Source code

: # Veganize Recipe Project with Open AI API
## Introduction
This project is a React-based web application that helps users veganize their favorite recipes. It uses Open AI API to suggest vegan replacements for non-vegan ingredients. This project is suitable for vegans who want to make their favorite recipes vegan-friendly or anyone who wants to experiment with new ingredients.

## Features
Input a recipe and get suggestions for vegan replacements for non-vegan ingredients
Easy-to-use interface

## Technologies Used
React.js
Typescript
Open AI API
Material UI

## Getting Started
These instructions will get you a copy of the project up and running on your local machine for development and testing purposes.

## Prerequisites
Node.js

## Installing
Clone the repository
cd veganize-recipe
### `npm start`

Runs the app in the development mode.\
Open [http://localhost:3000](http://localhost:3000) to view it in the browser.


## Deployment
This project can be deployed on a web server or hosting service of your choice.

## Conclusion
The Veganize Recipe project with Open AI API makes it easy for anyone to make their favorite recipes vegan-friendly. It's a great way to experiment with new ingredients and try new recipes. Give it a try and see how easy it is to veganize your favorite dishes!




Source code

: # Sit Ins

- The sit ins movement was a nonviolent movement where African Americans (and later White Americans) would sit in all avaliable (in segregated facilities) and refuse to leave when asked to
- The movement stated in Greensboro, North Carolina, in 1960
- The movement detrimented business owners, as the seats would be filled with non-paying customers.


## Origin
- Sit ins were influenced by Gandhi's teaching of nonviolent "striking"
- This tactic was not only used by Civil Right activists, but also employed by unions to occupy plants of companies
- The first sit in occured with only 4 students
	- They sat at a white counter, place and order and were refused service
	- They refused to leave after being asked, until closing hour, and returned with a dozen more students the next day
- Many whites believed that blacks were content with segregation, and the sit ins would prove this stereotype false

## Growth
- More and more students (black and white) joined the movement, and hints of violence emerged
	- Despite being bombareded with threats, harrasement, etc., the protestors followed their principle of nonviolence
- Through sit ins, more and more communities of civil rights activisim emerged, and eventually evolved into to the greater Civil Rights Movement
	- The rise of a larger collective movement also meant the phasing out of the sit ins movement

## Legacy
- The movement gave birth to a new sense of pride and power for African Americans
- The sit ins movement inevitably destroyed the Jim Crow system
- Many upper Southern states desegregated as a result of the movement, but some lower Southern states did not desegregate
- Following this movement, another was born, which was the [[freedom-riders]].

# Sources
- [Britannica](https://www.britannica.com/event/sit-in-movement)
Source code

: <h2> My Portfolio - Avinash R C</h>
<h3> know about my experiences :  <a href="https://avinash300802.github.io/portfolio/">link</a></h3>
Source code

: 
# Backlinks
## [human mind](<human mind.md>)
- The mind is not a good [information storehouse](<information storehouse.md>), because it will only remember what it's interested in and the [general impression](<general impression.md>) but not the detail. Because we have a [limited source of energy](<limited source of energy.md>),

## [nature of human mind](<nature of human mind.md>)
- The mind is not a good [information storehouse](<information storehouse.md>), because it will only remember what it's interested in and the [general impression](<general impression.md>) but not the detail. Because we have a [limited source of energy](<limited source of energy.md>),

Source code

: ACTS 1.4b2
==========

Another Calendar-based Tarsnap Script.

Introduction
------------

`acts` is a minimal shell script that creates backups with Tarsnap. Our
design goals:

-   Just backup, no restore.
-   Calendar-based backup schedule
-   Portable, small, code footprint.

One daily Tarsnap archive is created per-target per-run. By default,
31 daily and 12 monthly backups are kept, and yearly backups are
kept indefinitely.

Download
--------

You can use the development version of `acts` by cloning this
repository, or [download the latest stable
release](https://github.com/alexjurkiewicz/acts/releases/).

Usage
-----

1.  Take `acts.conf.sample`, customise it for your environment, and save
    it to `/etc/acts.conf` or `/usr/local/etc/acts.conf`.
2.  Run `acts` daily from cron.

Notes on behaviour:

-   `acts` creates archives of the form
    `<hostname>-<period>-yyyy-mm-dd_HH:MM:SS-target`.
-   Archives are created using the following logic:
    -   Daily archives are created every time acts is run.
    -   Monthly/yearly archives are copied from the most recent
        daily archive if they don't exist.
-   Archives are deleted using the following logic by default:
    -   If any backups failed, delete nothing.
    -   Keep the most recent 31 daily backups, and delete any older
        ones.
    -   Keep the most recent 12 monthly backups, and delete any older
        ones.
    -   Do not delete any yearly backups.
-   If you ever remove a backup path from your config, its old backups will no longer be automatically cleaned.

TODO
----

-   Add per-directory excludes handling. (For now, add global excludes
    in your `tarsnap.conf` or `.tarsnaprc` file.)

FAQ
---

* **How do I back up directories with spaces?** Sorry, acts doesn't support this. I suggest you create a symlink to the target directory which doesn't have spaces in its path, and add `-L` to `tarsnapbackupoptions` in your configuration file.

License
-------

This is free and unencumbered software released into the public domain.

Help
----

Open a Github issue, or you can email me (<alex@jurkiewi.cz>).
# # # # #
### What you have to do
What is needed here is the full listing, restated word for word.

### Answer for this exercise
Source code

: # Veganize Recipe Project with Open AI API
## Introduction
This project is a React-based web application that helps users veganize their favorite recipes. It uses Open AI API to suggest vegan replacements for non-vegan ingredients. This project is suitable for vegans who want to make their favorite recipes vegan-friendly or anyone who wants to experiment with new ingredients.

## Features
Input a recipe and get suggestions for vegan replacements for non-vegan ingredients
Easy-to-use interface

## Technologies Used
React.js
Typescript
Open AI API
Material UI

## Getting Started
These instructions will get you a copy of the project up and running on your local machine for development and testing purposes.

## Prerequisites
Node.js

## Installing
Clone the repository
cd veganize-recipe
### `npm start`

Runs the app in the development mode.\
Open [http://localhost:3000](http://localhost:3000) to view it in the browser.


## Deployment
This project can be deployed on a web server or hosting service of your choice.

## Conclusion
The Veganize Recipe project with Open AI API makes it easy for anyone to make their favorite recipes vegan-friendly. It's a great way to experiment with new ingredients and try new recipes. Give it a try and see how easy it is to veganize your favorite dishes!




Source code

: # Sit Ins

- The sit ins movement was a nonviolent movement where African Americans (and later White Americans) would sit in all avaliable (in segregated facilities) and refuse to leave when asked to
- The movement stated in Greensboro, North Carolina, in 1960
- The movement detrimented business owners, as the seats would be filled with non-paying customers.


## Origin
- Sit ins were influenced by Gandhi's teaching of nonviolent "striking"
- This tactic was not only used by Civil Right activists, but also employed by unions to occupy plants of companies
- The first sit in occured with only 4 students
	- They sat at a white counter, place and order and were refused service
	- They refused to leave after being asked, until closing hour, and returned with a dozen more students the next day
- Many whites believed that blacks were content with segregation, and the sit ins would prove this stereotype false

## Growth
- More and more students (black and white) joined the movement, and hints of violence emerged
	- Despite being bombareded with threats, harrasement, etc., the protestors followed their principle of nonviolence
- Through sit ins, more and more communities of civil rights activisim emerged, and eventually evolved into to the greater Civil Rights Movement
	- The rise of a larger collective movement also meant the phasing out of the sit ins movement

## Legacy
- The movement gave birth to a new sense of pride and power for African Americans
- The sit ins movement inevitably destroyed the Jim Crow system
- Many upper Southern states desegregated as a result of the movement, but some lower Southern states did not desegregate
- Following this movement, another was born, which was the [[freedom-riders]].

# Sources
- [Britannica](https://www.britannica.com/event/sit-in-movement)
Source code

: <h2> My Portfolio - Avinash R C</h>
<h3> know about my experiences :  <a href="https://avinash300802.github.io/portfolio/">link</a></h3>
Source code

: 
# Backlinks
## [human mind](<human mind.md>)
- The mind is not a good [information storehouse](<information storehouse.md>), because it will only remember what it's interested in and the [general impression](<general impression.md>) but not the detail. Because we have a [limited source of energy](<limited source of energy.md>),

## [nature of human mind](<nature of human mind.md>)
- The mind is not a good [information storehouse](<information storehouse.md>), because it will only remember what it's interested in and the [general impression](<general impression.md>) but not the detail. Because we have a [limited source of energy](<limited source of energy.md>),

Source code

: ACTS 1.4b2
==========

Another Calendar-based Tarsnap Script.

Introduction
------------

`acts` is a minimal shell script that creates backups with Tarsnap. Our
design goals:

-   Just backup, no restore.
-   Calendar-based backup schedule
-   Portable, small, code footprint.

One daily Tarsnap archive is created per-target per-run. By default,
31 daily and 12 monthly backups are kept, and yearly backups are
kept indefinitely.

Download
--------

You can use the development version of `acts` by cloning this
repository, or [download the latest stable
release](https://github.com/alexjurkiewicz/acts/releases/).

Usage
-----

1.  Take `acts.conf.sample`, customise it for your environment, and save
    it to `/etc/acts.conf` or `/usr/local/etc/acts.conf`.
2.  Run `acts` daily from cron.

Notes on behaviour:

-   `acts` creates archives of the form
    `<hostname>-<period>-yyyy-mm-dd_HH:MM:SS-target`.
-   Archives are created using the following logic:
    -   Daily archives are created every time acts is run.
    -   Monthly/yearly archives are copied from the most recent
        daily archive if they don't exist.
-   Archives are deleted using the following logic by default:
    -   If any backups failed, delete nothing.
    -   Keep the most recent 31 daily backups, and delete any older
        ones.
    -   Keep the most recent 12 monthly backups, and delete any older
        ones.
    -   Do not delete any yearly backups.
-   If you ever remove a backup path from your config, its old backups will no longer be automatically cleaned.

TODO
----

-   Add per-directory excludes handling. (For now, add global excludes
    in your `tarsnap.conf` or `.tarsnaprc` file.)

FAQ
---

* **How do I back up directories with spaces?** Sorry, acts doesn't support this. I suggest you create a symlink to the target directory which doesn't have spaces in its path, and add `-L` to `tarsnapbackupoptions` in your configuration file.

License
-------

This is free and unencumbered software released into the public domain.

Help
----

Open a Github issue, or you can email me (<alex@jurkiewi.cz>).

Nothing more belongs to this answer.